» **Given records**:

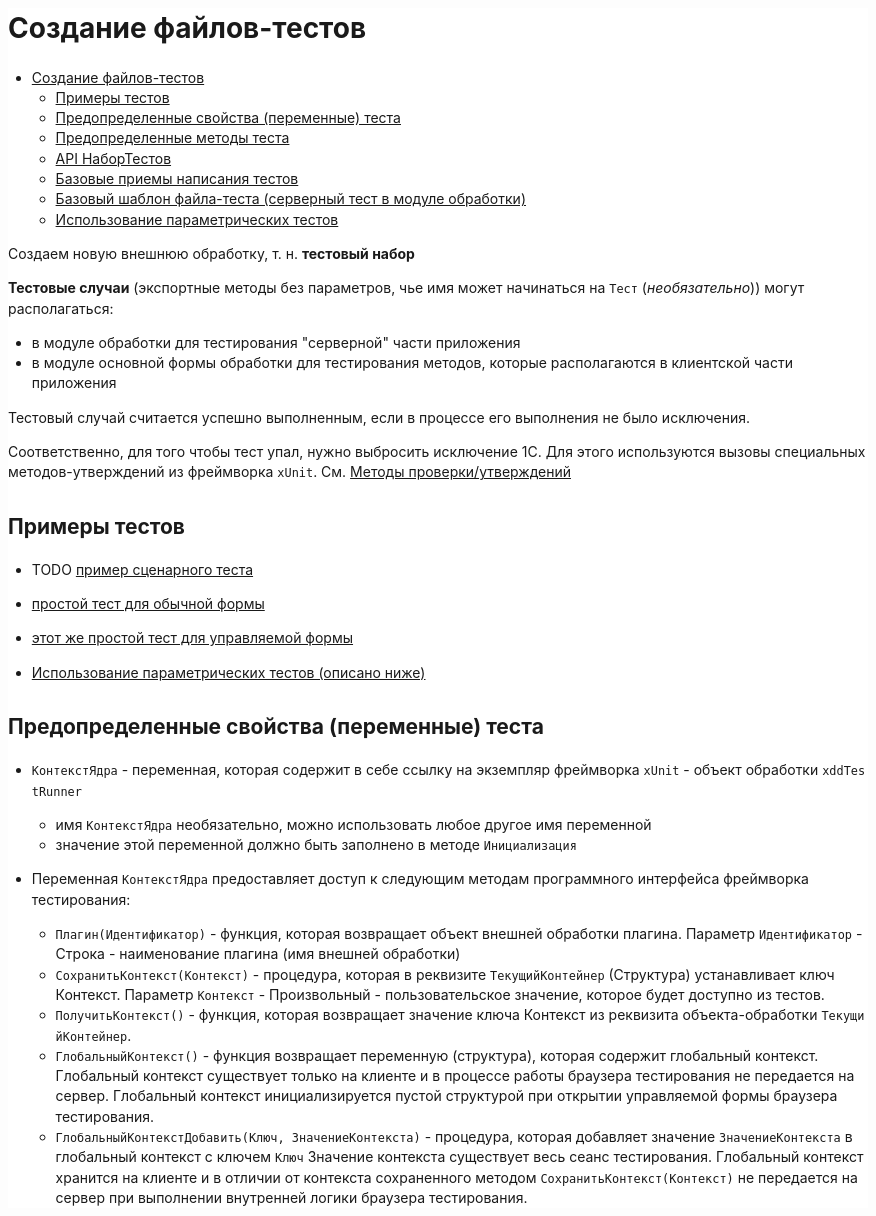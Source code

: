 # Создание файлов-тестов



- [Создание файлов-тестов](#создание-файлов-тестов)
  - [Примеры тестов](#примеры-тестов)
  - [Предопределенные свойства (переменные) теста](#предопределенные-свойства-переменные-теста)
  - [Предопределенные методы теста](#предопределенные-методы-теста)
  - [API НаборТестов](#api-набортестов)
  - [Базовые приемы написания тестов](#базовые-приемы-написания-тестов)
  - [Базовый шаблон файла-теста (серверный тест в модуле обработки)](#базовый-шаблон-файла-теста-серверный-тест-в-модуле-обработки)
  - [Использование параметрических тестов](#использование-параметрических-тестов)



Создаем новую внешнюю обработку, т. н. **тестовый набор**

**Тестовые случаи** (экспортные методы без параметров, чье имя может начинаться на `Тест` (*необязательно*)) могут располагаться:
- в модуле обработки для тестирования "серверной" части приложения
- в модуле основной формы обработки для тестирования методов, которые располагаются в клиентской части приложения

Тестовый случай считается успешно выполненным, если в процессе его выполнения не было исключения.

Соответственно, для того чтобы тест упал, нужно выбросить исключение 1С. Для этого используются вызовы специальных методов-утверждений из фреймворка `xUnit`. См. [Методы проверки/утверждений](Методы-проверки---утверждения.MD)

## Примеры тестов

- TODO [пример сценарного теста](пример-сценарного-теста)

- [простой тест для обычной формы](/tests/xunit/Plugins/Тесты_СтроковыеУтилиты/Тесты_СтроковыеУтилиты/Ext/ObjectModule.bsl)

- [этот же простой тест для управляемой формы](/tests/xunit/Plugins/Тесты_СтроковыеУтилиты/Тесты_СтроковыеУтилиты/Forms/Форма/Ext/Form/Module.bsl)

- [Использование параметрических тестов (описано ниже)](Использование-параметрических-тестов.MD)

## Предопределенные свойства (переменные) теста

- `КонтекстЯдра` - переменная, которая содержит в себе ссылку на экземпляр фреймворка `xUnit` - объект обработки `xddTestRunner`
  - имя `КонтекстЯдра` необязательно, можно использовать любое другое имя переменной
  - значение этой переменной должно быть заполнено в методе `Инициализация`

- Переменная `КонтекстЯдра` предоставляет доступ к следующим методам программного интерфейса фреймворка тестирования:
  - `Плагин(Идентификатор)` - функция, которая возвращает объект внешней обработки плагина. Параметр `Идентификатор` - Строка - наименование плагина (имя внешней обработки)
  - `СохранитьКонтекст(Контекст)` - процедура, которая в реквизите `ТекущийКонтейнер` (Структура) устанавливает ключ Контекст. Параметр `Контекст` - Произвольный - пользовательское значение, которое будет доступно из тестов.
  - `ПолучитьКонтекст()` - функция, которая возвращает значение ключа Контекст из реквизита объекта-обработки `ТекущийКонтейнер`.
  - `ГлобальныйКонтекст()` - функция возвращает переменную (структура), которая содержит глобальный контекст. Глобальный контекст существует только на клиенте и в процессе работы браузера тестирования не передается на сервер. Глобальный контекст инициализируется пустой структурой при открытии управляемой формы браузера тестирования.
  - `ГлобальныйКонтекстДобавить(Ключ, ЗначениеКонтекста)` - процедура, которая добавляет значение `ЗначениеКонтекста` в глобальный контекст с ключем `Ключ` Значение контекста существует весь сеанс тестирования. Глобальный контекст хранится на клиенте и в отличии от контекста сохраненного методом `СохранитьКонтекст(Контекст)` не передается на сервер при выполнении внутренней логики браузера тестирования.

» **Directions for this task**: Out of the listing above, reproduce exactly the lines from the one with "- [Базовые приемы" up to and including the one with "Создаем новую внешнюю".

» **Task solution**:
  - [Базовые приемы написания тестов](#базовые-приемы-написания-тестов)
  - [Базовый шаблон файла-теста (серверный тест в модуле обработки)](#базовый-шаблон-файла-теста-серверный-тест-в-модуле-обработки)
  - [Использование параметрических тестов](#использование-параметрических-тестов)



Создаем новую внешнюю обработку, т. н. **тестовый набор**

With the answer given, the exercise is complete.